BEGIN Data
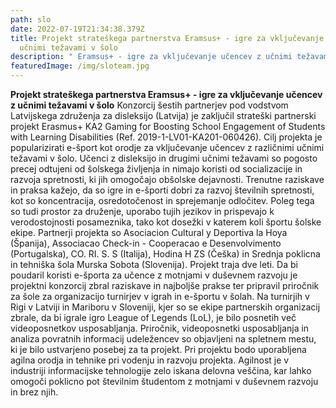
 ```yaml
---
path: slo
date: 2022-07-19T21:34:38.379Z
title: Projekt strateškega partnerstva Eramsus+ - igre za vključevanje učencev z
  učnimi težavami v šolo
description: " Eramsus+ - igre za vključevanje učencev z učnimi težavami v šolo"
featuredImage: /img/sloteam.jpg
---
```

**Projekt strateškega partnerstva Eramsus+ - igre za vključevanje učencev z učnimi težavami
v šolo**
Konzorcij šestih partnerjev pod vodstvom Latvijskega združenja za disleksijo (Latvija) je
zaključil strateški partnerski projekt Erasmus+ KA2 Gaming for Boosting School Engagement
of Students with Learning Disabilities (Ref. 2019-1-LV01-KA201-060426). Cilj projekta je
popularizirati e-šport kot orodje za vključevanje učencev z različnimi učnimi težavami v šolo.
Učenci z disleksijo in drugimi učnimi težavami so pogosto precej odtujeni od šolskega
življenja in nimajo koristi od socializacije in razvoja spretnosti, ki jih omogočajo obšolske
dejavnosti. Trenutne raziskave in praksa kažejo, da so igre in e-športi dobri za razvoj
številnih spretnosti, kot so koncentracija, osredotočenost in sprejemanje odločitev. Poleg
tega so tudi prostor za druženje, uporabo tujih jezikov in prispevajo k verodostojnosti
posameznika, tako kot dosežki v katerem koli športu šolske ekipe.
Partnerji projekta so Asociacion Cultural y Deportiva la Hoya (Španija), Associacao Check-in -
Cooperacao e Desenvolvimento (Portugalska), CO. RI. S. S (Italija), Hodina H ZS (Češka) in
Srednja poklicna in tehniška šola Murska Sobota (Slovenija). Projekt traja dve leti.
Da bi poudaril koristi e-športa za učence z motnjami v duševnem razvoju je projektni
konzorcij zbral raziskave in najboljše prakse ter pripravil priročnik za šole za organizacijo
turnirjev v igrah in e-športu v šolah. Na turnirjih v Rigi v Latviji in Mariboru v Sloveniji, kjer so
se ekipe partnerskih organizacij zbrale, da bi igrale igro League of Legends (LoL), je bilo
posnetih več videoposnetkov usposabljanja.
Priročnik, videoposnetki usposabljanja in analiza povratnih informacij udeležencev so
objavljeni na spletnem mestu, ki je bilo ustvarjeno posebej za ta projekt. Pri projektu bodo
uporabljena agilna orodja in tehnike pri vodenju in razvoju projekta. Agilnost je v industriji
informacijske tehnologije zelo iskana delovna veščina, kar lahko omogoči poklicno pot
številnim študentom z motnjami v duševnem razvoju in brez njih.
END Data
=== Exercise goal ===
Out of the records, collect only those lines that contain the string "bilo".

=== Your solution ===
se ekipe partnerskih organizacij zbrale, da bi igrale igro League of Legends (LoL), je bilo
objavljeni na spletnem mestu, ki je bilo ustvarjeno posebej za ta projekt. Pri projektu bodo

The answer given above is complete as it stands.